## EXERCISE:
Return the records below word for word.

Saved entries
════════════════

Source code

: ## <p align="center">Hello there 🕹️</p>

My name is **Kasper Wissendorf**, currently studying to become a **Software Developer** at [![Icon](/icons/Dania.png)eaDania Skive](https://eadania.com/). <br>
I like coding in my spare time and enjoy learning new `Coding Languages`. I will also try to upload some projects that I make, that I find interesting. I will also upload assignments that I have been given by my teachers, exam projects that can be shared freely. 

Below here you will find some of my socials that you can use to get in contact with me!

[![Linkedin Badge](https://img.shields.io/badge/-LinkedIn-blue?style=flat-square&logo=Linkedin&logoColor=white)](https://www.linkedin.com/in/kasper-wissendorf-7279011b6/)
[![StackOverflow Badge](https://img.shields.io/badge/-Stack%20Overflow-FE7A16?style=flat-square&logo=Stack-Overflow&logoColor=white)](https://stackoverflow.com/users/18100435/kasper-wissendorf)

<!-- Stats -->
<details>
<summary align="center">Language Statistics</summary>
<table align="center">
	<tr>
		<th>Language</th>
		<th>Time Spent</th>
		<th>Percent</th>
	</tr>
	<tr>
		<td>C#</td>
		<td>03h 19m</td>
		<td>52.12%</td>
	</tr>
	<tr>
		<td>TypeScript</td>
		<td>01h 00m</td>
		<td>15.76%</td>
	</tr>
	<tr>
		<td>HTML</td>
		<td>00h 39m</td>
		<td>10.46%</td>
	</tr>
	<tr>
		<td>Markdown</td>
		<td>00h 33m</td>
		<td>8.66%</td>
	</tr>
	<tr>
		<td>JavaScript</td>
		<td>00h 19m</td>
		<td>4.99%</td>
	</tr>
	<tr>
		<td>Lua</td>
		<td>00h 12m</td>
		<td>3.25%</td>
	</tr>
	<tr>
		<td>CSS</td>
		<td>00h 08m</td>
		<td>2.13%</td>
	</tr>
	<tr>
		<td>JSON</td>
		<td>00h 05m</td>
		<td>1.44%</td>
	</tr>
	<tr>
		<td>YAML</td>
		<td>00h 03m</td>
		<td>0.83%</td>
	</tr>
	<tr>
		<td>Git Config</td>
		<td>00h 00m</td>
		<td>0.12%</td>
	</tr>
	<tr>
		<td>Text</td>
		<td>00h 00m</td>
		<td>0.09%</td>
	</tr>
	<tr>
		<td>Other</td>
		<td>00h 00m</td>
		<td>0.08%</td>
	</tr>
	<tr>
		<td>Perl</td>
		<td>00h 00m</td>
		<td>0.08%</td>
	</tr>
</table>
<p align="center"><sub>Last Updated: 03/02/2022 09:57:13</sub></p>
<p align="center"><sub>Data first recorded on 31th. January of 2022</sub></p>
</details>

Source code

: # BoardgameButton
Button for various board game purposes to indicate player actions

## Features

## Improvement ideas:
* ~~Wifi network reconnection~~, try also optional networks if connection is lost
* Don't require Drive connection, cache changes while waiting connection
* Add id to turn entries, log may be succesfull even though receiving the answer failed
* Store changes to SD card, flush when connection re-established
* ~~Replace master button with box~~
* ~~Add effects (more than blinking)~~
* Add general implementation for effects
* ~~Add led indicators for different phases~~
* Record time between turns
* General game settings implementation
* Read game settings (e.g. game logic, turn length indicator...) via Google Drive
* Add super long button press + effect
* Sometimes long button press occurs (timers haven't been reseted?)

════════════════

## RESULT FOR THIS TASK:
Source code

: ## <p align="center">Hello there 🕹️</p>

My name is **Kasper Wissendorf**, currently studying to become a **Software Developer** at [![Icon](/icons/Dania.png)eaDania Skive](https://eadania.com/). <br>
I like coding in my spare time and enjoy learning new `Coding Languages`. I will also try to upload some projects that I make, that I find interesting. I will also upload assignments that I have been given by my teachers, exam projects that can be shared freely. 

Below here you will find some of my socials that you can use to get in contact with me!

[![Linkedin Badge](https://img.shields.io/badge/-LinkedIn-blue?style=flat-square&logo=Linkedin&logoColor=white)](https://www.linkedin.com/in/kasper-wissendorf-7279011b6/)
[![StackOverflow Badge](https://img.shields.io/badge/-Stack%20Overflow-FE7A16?style=flat-square&logo=Stack-Overflow&logoColor=white)](https://stackoverflow.com/users/18100435/kasper-wissendorf)

<!-- Stats -->
<details>
<summary align="center">Language Statistics</summary>
<table align="center">
	<tr>
		<th>Language</th>
		<th>Time Spent</th>
		<th>Percent</th>
	</tr>
	<tr>
		<td>C#</td>
		<td>03h 19m</td>
		<td>52.12%</td>
	</tr>
	<tr>
		<td>TypeScript</td>
		<td>01h 00m</td>
		<td>15.76%</td>
	</tr>
	<tr>
		<td>HTML</td>
		<td>00h 39m</td>
		<td>10.46%</td>
	</tr>
	<tr>
		<td>Markdown</td>
		<td>00h 33m</td>
		<td>8.66%</td>
	</tr>
	<tr>
		<td>JavaScript</td>
		<td>00h 19m</td>
		<td>4.99%</td>
	</tr>
	<tr>
		<td>Lua</td>
		<td>00h 12m</td>
		<td>3.25%</td>
	</tr>
	<tr>
		<td>CSS</td>
		<td>00h 08m</td>
		<td>2.13%</td>
	</tr>
	<tr>
		<td>JSON</td>
		<td>00h 05m</td>
		<td>1.44%</td>
	</tr>
	<tr>
		<td>YAML</td>
		<td>00h 03m</td>
		<td>0.83%</td>
	</tr>
	<tr>
		<td>Git Config</td>
		<td>00h 00m</td>
		<td>0.12%</td>
	</tr>
	<tr>
		<td>Text</td>
		<td>00h 00m</td>
		<td>0.09%</td>
	</tr>
	<tr>
		<td>Other</td>
		<td>00h 00m</td>
		<td>0.08%</td>
	</tr>
	<tr>
		<td>Perl</td>
		<td>00h 00m</td>
		<td>0.08%</td>
	</tr>
</table>
<p align="center"><sub>Last Updated: 03/02/2022 09:57:13</sub></p>
<p align="center"><sub>Data first recorded on 31th. January of 2022</sub></p>
</details>

Source code

: # BoardgameButton
Button for various board game purposes to indicate player actions

## Features

## Improvement ideas:
* ~~Wifi network reconnection~~, try also optional networks if connection is lost
* Don't require Drive connection, cache changes while waiting connection
* Add id to turn entries, log may be succesfull even though receiving the answer failed
* Store changes to SD card, flush when connection re-established
* ~~Replace master button with box~~
* ~~Add effects (more than blinking)~~
* Add general implementation for effects
* ~~Add led indicators for different phases~~
* Record time between turns
* General game settings implementation
* Read game settings (e.g. game logic, turn length indicator...) via Google Drive
* Add super long button press + effect
* Sometimes long button press occurs (timers haven't been reseted?)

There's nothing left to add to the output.